With wind towers, the taller the better. The gusts that bring lake-effect snow to Western New York blow harder above treetops and rooflines. But a tall tower is also more visible to neighbors, and it casts a longer shadow. Should it tip over, the “fall zone” of possible damage is wide.
Ernest Pritchard’s company near Canandaigua has installed 24 wind turbines, including Rigoni’s, in Western New York. Many towns limit structures to 30 or 40 feet — the length of the fire company’s longest ladder — but waive the rule for unoccupied structures, he said.
“It’s really all dependent on the town,” Pritchard said. Frequently the tower height is limited to the distance to the property line, so that a falling tower won’t threaten someone else’s home or outbuildings.

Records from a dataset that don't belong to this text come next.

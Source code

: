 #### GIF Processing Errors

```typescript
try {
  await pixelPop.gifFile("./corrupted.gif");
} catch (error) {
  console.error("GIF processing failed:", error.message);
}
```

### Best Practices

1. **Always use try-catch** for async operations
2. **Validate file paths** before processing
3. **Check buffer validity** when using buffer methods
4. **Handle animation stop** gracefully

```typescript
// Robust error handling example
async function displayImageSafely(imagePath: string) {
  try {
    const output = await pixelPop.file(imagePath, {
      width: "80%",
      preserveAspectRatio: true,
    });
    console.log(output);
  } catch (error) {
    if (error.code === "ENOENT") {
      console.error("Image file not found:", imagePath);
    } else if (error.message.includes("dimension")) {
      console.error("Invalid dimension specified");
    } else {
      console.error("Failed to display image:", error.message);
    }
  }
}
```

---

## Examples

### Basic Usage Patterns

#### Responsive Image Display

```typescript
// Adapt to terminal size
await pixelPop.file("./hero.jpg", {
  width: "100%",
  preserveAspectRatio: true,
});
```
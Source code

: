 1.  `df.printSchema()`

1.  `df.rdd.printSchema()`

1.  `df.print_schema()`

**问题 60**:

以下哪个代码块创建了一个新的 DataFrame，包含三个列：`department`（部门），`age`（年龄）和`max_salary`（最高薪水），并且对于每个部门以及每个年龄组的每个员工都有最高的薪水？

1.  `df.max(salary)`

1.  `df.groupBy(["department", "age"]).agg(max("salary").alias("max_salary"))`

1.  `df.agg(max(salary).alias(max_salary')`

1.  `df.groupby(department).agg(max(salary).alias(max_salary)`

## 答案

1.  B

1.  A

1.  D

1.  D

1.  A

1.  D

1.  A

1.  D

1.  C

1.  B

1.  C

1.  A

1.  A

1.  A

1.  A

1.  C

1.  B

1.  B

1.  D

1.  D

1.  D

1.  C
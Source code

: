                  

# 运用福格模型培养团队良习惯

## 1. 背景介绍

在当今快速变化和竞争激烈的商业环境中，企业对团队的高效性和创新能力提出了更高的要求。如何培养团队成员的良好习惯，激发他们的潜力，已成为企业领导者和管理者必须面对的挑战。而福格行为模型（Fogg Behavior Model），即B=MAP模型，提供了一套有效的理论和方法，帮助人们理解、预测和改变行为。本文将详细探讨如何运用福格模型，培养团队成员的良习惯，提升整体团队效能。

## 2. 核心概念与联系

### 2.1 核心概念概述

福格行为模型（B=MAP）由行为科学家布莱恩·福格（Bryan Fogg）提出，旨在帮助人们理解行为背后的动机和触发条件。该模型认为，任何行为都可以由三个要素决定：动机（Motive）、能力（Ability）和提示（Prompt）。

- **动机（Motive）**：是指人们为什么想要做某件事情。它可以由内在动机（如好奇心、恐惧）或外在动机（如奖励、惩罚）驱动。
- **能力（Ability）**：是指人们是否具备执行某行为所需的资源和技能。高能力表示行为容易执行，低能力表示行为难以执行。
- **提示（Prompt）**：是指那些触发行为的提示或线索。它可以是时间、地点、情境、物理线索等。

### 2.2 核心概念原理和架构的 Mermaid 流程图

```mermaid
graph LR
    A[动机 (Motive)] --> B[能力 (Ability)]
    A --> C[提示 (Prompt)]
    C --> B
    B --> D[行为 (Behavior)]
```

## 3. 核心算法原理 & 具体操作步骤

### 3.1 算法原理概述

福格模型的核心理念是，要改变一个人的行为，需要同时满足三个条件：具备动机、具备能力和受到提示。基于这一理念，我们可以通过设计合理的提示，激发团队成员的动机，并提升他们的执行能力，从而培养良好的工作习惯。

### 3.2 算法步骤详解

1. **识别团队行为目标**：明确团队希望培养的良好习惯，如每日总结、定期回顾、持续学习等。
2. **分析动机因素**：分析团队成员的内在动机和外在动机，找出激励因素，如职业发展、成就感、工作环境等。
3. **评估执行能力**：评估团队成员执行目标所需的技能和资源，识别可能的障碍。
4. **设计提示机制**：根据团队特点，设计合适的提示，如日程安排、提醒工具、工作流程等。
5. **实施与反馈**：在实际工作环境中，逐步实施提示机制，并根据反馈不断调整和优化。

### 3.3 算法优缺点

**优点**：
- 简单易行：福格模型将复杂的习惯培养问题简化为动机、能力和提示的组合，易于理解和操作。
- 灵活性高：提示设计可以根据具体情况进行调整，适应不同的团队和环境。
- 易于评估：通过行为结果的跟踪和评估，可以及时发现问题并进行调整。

The Great Lakes region is known as a prime wind-resource area, according to the American Wind Energy Association. Many Buffalo-area residents have felt the truth of that while being buffeted about on the Skyway, or watching a gale shake the trees and set highway signs quivering.
Generally the wind blows harder in the cold months, which is a good fit for a region that has peak energy demand in the winter, when solar power is at its weakest. Still, any given spot needs an assessment to ensure that there’s enough wind to make a tower worthwhile, Pritchard said.
Does small wind save money? The rule of thumb is that a well-located turbine with an average wind speed of 12 mph and with 10-kilowatt capacity can generate about 1,000 kilowatt- hours a month, or enough to power a typical home — not counting heating or air-conditioning. Whether that will break even over the 20-year life of a turbine depends on current and future electricity rates. Utility rates of 10 cents per kilowatt-hour begin to make the cost of wind attractive.
For years, most small wind was in “off-grid” applications, remote spots that couldn’t get utility electricity. But the launch of the company’s “Skystream” residential-sized system three years ago has caught hold, with sales up by 70 percent this year, Kruse said. That’s the turbine that Penn-Dixie is considering, and most installations are going to sites that have access to utility power.
Wind power economics just got a push from Congress. The financial bailout package enacted in October included a tax credit of up to $4,000 for small wind systems.
In New York, the federal credit comes on top of state incentives. In addition to outright grants from the Energy Research and Development Authority, the state’s “net metering” rules give small turbines a credit for power they supply to the electric grid.
A state grant covered 40 percent of the $70,000 cost for a windmill at Peter Wiemer’s hilltop vacation place, Country Chalets in Ashville, Chautauqua County.
Now that it’s installed, the deflation of energy prices has Wiemer wondering if the economics of alternative energy still make sense.
“Back in the beginning of summer, when gas was $4 a gallon, people said electricity was going up 15 percent,” Wiemer said.
Now that the pressure seems to be off energy prices, the windmill can pay for itself, he thinks, by helping attract green business.
“Even if it doesn’t make sense as far as a return on investment,” he said, “it might make sense as far as booking the Country Chalets.”